### Exercise aim
The records below are to be reproduced exactly, and no picture should appear in the copy.
------------------------------------------------------------
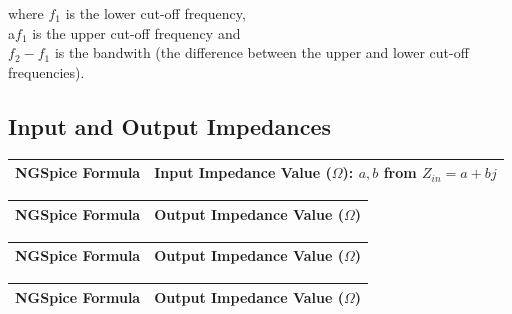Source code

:where $f_1$ is the lower cut-off frequency,\\
a$f_1$ is the upper cut-off frequency and\\
$f_2-f_1$ is the bandwith (the difference between the upper and lower cut-off frequencies).


\subsection{Input and Output Impedances}

\begin{table}[H] \centering
  \begin{tabular}{|l|r|}
    \hline    
    {\bf NGSpice Formula} & {\bf Input Impedance Value ($\Omega$): $a,b$ from $Z_{in}=a+bj$}\\ \hline
    
  \end{tabular}
 \label{tab:inputimp}
\end{table}

\begin{table}[H] \centering
  \begin{tabular}{|l|r|}
    \hline    
    {\bf NGSpice Formula} & {\bf Output Impedance Value ($\Omega$)}\\ \hline
    
  \end{tabular}
 \label{tab:outimp}
\end{table}

\begin{table}[H] \centering
  \begin{tabular}{|l|r|}
    \hline    
    {\bf NGSpice Formula} & {\bf Output Impedance Value ($\Omega$)}\\ \hline
    
  \end{tabular}
 \label{tab:inputimp2}
\end{table}

\begin{table}[H] \centering
  \begin{tabular}{|l|r|}
    \hline    
    {\bf NGSpice Formula} & {\bf Output Impedance Value ($\Omega$)}\\ \hline
    
  \end{tabular}
 \label{tab:outimp2}
\end{table}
------------------------------------------------------------
### Finished exercise
Source code

:where $f_1$ is the lower cut-off frequency,\\
a$f_1$ is the upper cut-off frequency and\\
$f_2-f_1$ is the bandwith (the difference between the upper and lower cut-off frequencies).


\subsection{Input and Output Impedances}

\begin{table}[H] \centering
  \begin{tabular}{|l|r|}
    \hline    
    {\bf NGSpice Formula} & {\bf Input Impedance Value ($\Omega$): $a,b$ from $Z_{in}=a+bj$}\\ \hline
    
  \end{tabular}
 \label{tab:inputimp}
\end{table}

\begin{table}[H] \centering
  \begin{tabular}{|l|r|}
    \hline    
    {\bf NGSpice Formula} & {\bf Output Impedance Value ($\Omega$)}\\ \hline
    
  \end{tabular}
 \label{tab:outimp}
\end{table}

\begin{table}[H] \centering
  \begin{tabular}{|l|r|}
    \hline    
    {\bf NGSpice Formula} & {\bf Output Impedance Value ($\Omega$)}\\ \hline
    
  \end{tabular}
 \label{tab:inputimp2}
\end{table}

\begin{table}[H] \centering
  \begin{tabular}{|l|r|}
    \hline    
    {\bf NGSpice Formula} & {\bf Output Impedance Value ($\Omega$)}\\ \hline
    
  \end{tabular}
 \label{tab:outimp2}
\end{table}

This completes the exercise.